- **PROBLEM DESCRIPTION**
Without including any pictures, please copy every entry below exactly.

- **DATA LISTING**
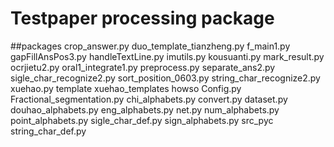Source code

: # Testpaper processing package

##packages
crop_answer.py
duo_template_tianzheng.py
f_main1.py
gapFillAnsPos3.py
handleTextLine.py
imutils.py
kousuanti.py
mark_result.py
ocrjietu2.py
oral1_integrate1.py
preprocess.py
separate_ans2.py
sigle_char_recognize2.py
sort_position_0603.py
string_char_recognize2.py
xuehao.py
template
xuehao_templates
howso
    Config.py
    Fractional_segmentation.py
    chi_alphabets.py
    convert.py
    dataset.py
    douhao_alphabets.py
    eng_alphabets.py
    net.py
    num_alphabets.py
    point_alphabets.py
    sigle_char_def.py
    sign_alphabets.py
    src_pyc
    string_char_def.py


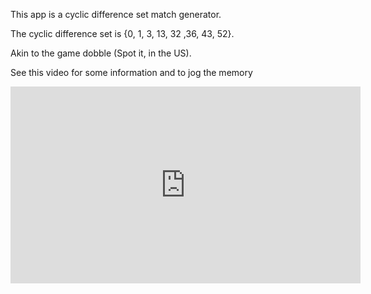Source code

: This app is a cyclic difference set match generator.

The cyclic difference set is {0, 1, 3, 13, 32 ,36, 43, 52}.

Akin to the game dobble (Spot it, in the US).

See this video for some information and to jog the memory

<iframe width="560" height="315" src="https://www.youtube-nocookie.com/embed/VTDKqW_GLkw?start=892" title="YouTube video player" frameborder="0" allow="accelerometer; clipboard-write; encrypted-media; gyroscope; picture-in-picture" allowfullscreen></iframe>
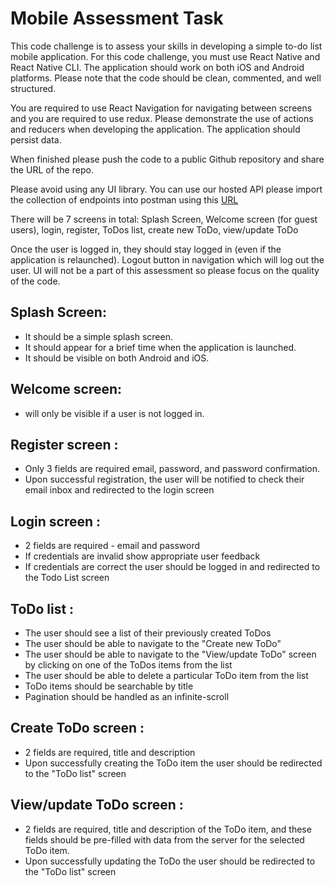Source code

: # Mobile Assessment Task

This code challenge is to assess your skills in developing a simple to-do list mobile application. For this code challenge, you must use React Native and React Native CLI. The application should work on both iOS and Android platforms. Please note that the code should be clean, commented, and well structured.

You are required to use React Navigation for navigating between screens and you are required to use redux. Please demonstrate the use of actions and reducers when developing the application. The application should persist data.

When finished please push the code to a public Github repository and share the URL of the repo.

Please avoid using any UI library. You can use our hosted API please import the collection of endpoints into postman using this [URL](https://www.getpostman.com/collections/0bf6bd07034669df5654 "URL")

There will be 7 screens in total: Splash Screen, Welcome screen (for guest users), login, register, ToDos list, create new ToDo, view/update ToDo

Once the user is logged in, they should stay logged in (even if the application is relaunched). Logout button in navigation which will log out the user. UI will not be a part of this assessment so please focus on the quality of the code.

## Splash Screen:
- It should be a simple splash screen.
- It should appear for a brief time when the application is launched.
- It should be visible on both Android and iOS.

## Welcome screen: 
- will only be visible if a user is not logged in.

## Register screen :

- Only 3 fields are required email, password, and password confirmation.
- Upon successful registration, the user will be notified to check their email inbox and redirected to the login screen

## Login screen :
- 2 fields are required - email and password
- If credentials are invalid show appropriate user feedback
- If credentials are correct the user should be logged in and redirected to the Todo List screen

## ToDo list :
- The user should see a list of their previously created ToDos
- The user should be able to navigate to the "Create new ToDo"
- The user should be able to navigate to the "View/update ToDo" screen by clicking on one of the ToDos items from the list
- The user should be able to delete a particular ToDo item from the list
- ToDo items should be searchable by title
- Pagination should be handled as an infinite-scroll

## Create ToDo screen :
- 2 fields are required, title and description
- Upon successfully creating the ToDo item the user should be redirected to the "ToDo list" screen

## View/update ToDo screen :
- 2 fields are required, title and description of the ToDo item, and these fields should be pre-filled with data from the server for the selected ToDo item.
- Upon successfully updating the ToDo the user should be redirected to the "ToDo list" screen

- **SOLUTION TO THIS PROBLEM**
Source code

: # Testpaper processing package

##packages
crop_answer.py
duo_template_tianzheng.py
f_main1.py
gapFillAnsPos3.py
handleTextLine.py
imutils.py
kousuanti.py
mark_result.py
ocrjietu2.py
oral1_integrate1.py
preprocess.py
separate_ans2.py
sigle_char_recognize2.py
sort_position_0603.py
string_char_recognize2.py
xuehao.py
template
xuehao_templates
howso
    Config.py
    Fractional_segmentation.py
    chi_alphabets.py
    convert.py
    dataset.py
    douhao_alphabets.py
    eng_alphabets.py
    net.py
    num_alphabets.py
    point_alphabets.py
    sigle_char_def.py
    sign_alphabets.py
    src_pyc
    string_char_def.py


Source code

: This app is a cyclic difference set match generator.

The cyclic difference set is {0, 1, 3, 13, 32 ,36, 43, 52}.

Akin to the game dobble (Spot it, in the US).

See this video for some information and to jog the memory

<iframe width="560" height="315" src="https://www.youtube-nocookie.com/embed/VTDKqW_GLkw?start=892" title="YouTube video player" frameborder="0" allow="accelerometer; clipboard-write; encrypted-media; gyroscope; picture-in-picture" allowfullscreen></iframe>
Source code

: # Mobile Assessment Task

This code challenge is to assess your skills in developing a simple to-do list mobile application. For this code challenge, you must use React Native and React Native CLI. The application should work on both iOS and Android platforms. Please note that the code should be clean, commented, and well structured.

You are required to use React Navigation for navigating between screens and you are required to use redux. Please demonstrate the use of actions and reducers when developing the application. The application should persist data.

When finished please push the code to a public Github repository and share the URL of the repo.

Please avoid using any UI library. You can use our hosted API please import the collection of endpoints into postman using this [URL](https://www.getpostman.com/collections/0bf6bd07034669df5654 "URL")

There will be 7 screens in total: Splash Screen, Welcome screen (for guest users), login, register, ToDos list, create new ToDo, view/update ToDo

Once the user is logged in, they should stay logged in (even if the application is relaunched). Logout button in navigation which will log out the user. UI will not be a part of this assessment so please focus on the quality of the code.

## Splash Screen:
- It should be a simple splash screen.
- It should appear for a brief time when the application is launched.
- It should be visible on both Android and iOS.

## Welcome screen: 
- will only be visible if a user is not logged in.

## Register screen :

- Only 3 fields are required email, password, and password confirmation.
- Upon successful registration, the user will be notified to check their email inbox and redirected to the login screen

## Login screen :
- 2 fields are required - email and password
- If credentials are invalid show appropriate user feedback
- If credentials are correct the user should be logged in and redirected to the Todo List screen

## ToDo list :
- The user should see a list of their previously created ToDos
- The user should be able to navigate to the "Create new ToDo"
- The user should be able to navigate to the "View/update ToDo" screen by clicking on one of the ToDos items from the list
- The user should be able to delete a particular ToDo item from the list
- ToDo items should be searchable by title
- Pagination should be handled as an infinite-scroll

## Create ToDo screen :
- 2 fields are required, title and description
- Upon successfully creating the ToDo item the user should be redirected to the "ToDo list" screen

## View/update ToDo screen :
- 2 fields are required, title and description of the ToDo item, and these fields should be pre-filled with data from the server for the selected ToDo item.
- Upon successfully updating the ToDo the user should be redirected to the "ToDo list" screen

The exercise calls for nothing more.